**WORK TASK**
For the entries below, the result should be an exact transcription of the lines from the one with "There is one" up to and including the one with "exist; the epidemiological", and only those.

**AVAILABLE RECORDS**
<<<<

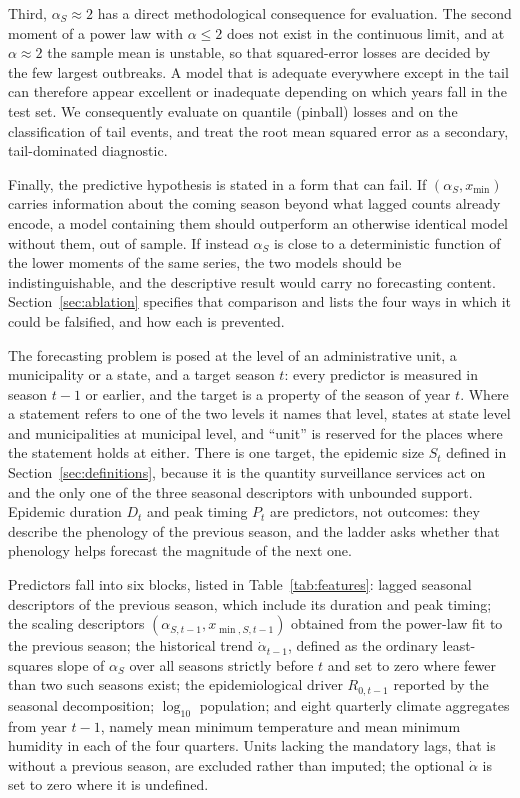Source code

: \documentclass[english,10pt,b5paper]{article}
\begin{document}
Third, $\alpha_S\approx2$ has a direct methodological consequence for evaluation.
The second moment of a power law with $\alpha \le 2$ does not exist in the
continuous limit, and at $\alpha \approx 2$ the sample mean is unstable, so that
squared-error losses are decided by the few largest outbreaks. A model that is
adequate everywhere except in the tail can therefore appear excellent or
inadequate depending on which years fall in the test set. We consequently
evaluate on quantile (pinball) losses and on the classification of tail events,
and treat the root mean squared error as a secondary, tail-dominated diagnostic.

Finally, the predictive hypothesis is stated in a form that can fail. If
$(\alpha_S, x_{\min})$ carries information about the coming season beyond what
lagged counts already encode, a model containing them should outperform an
otherwise identical model without them, out of sample. If instead $\alpha_S$
is close to a deterministic function of the lower moments of the same series,
the two models should be indistinguishable, and the descriptive result would
carry no forecasting content. Section~\ref{sec:ablation} specifies that
comparison and lists the four ways in which it could be falsified, and how
each is prevented.

The forecasting problem is posed at the level of an administrative unit, a
municipality or a state, and a target season $t$: every predictor is measured in
season $t-1$ or earlier, and the target is a property of the season of year $t$.
Where a statement refers to one of the two levels it names that level, states at
state level and municipalities at municipal level, and ``unit'' is reserved for the
places where the statement holds at either.
There is one target, the epidemic size $S_t$ defined in
Section~\ref{sec:definitions}, because it is the quantity surveillance services
act on and the only one of the three seasonal descriptors with unbounded support.
Epidemic duration $D_t$ and peak timing $P_t$ are predictors, not outcomes: they
describe the phenology of the previous season, and the ladder asks whether that
phenology helps forecast the magnitude of the next one.

Predictors fall into six blocks, listed in Table~\ref{tab:features}: lagged
seasonal descriptors of the previous season, which include its duration and peak
timing; the scaling descriptors $(\alpha_{S,t-1}, x_{\min,S,t-1})$ obtained from
the power-law fit to the previous season; the historical trend
$\dot\alpha_{t-1}$, defined as the ordinary least-squares slope of $\alpha_S$ over
all seasons strictly before $t$ and set to zero where fewer than two such seasons
exist; the epidemiological driver $R_{0,t-1}$ reported by the seasonal
decomposition; $\log_{10}$ population; and eight quarterly climate aggregates
from year $t-1$, namely mean minimum temperature and mean minimum humidity in each
of the four quarters. Units lacking the mandatory lags, that is without a previous
season, are excluded rather than imputed; the optional $\dot\alpha$ is set to zero
where it is undefined.
\end{document}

>>>>

**REPLY TO THE EXERCISE**
There is one target, the epidemic size $S_t$ defined in
Section~\ref{sec:definitions}, because it is the quantity surveillance services
act on and the only one of the three seasonal descriptors with unbounded support.
Epidemic duration $D_t$ and peak timing $P_t$ are predictors, not outcomes: they
describe the phenology of the previous season, and the ladder asks whether that
phenology helps forecast the magnitude of the next one.

Predictors fall into six blocks, listed in Table~\ref{tab:features}: lagged
seasonal descriptors of the previous season, which include its duration and peak
timing; the scaling descriptors $(\alpha_{S,t-1}, x_{\min,S,t-1})$ obtained from
the power-law fit to the previous season; the historical trend
$\dot\alpha_{t-1}$, defined as the ordinary least-squares slope of $\alpha_S$ over
all seasons strictly before $t$ and set to zero where fewer than two such seasons
exist; the epidemiological driver $R_{0,t-1}$ reported by the seasonal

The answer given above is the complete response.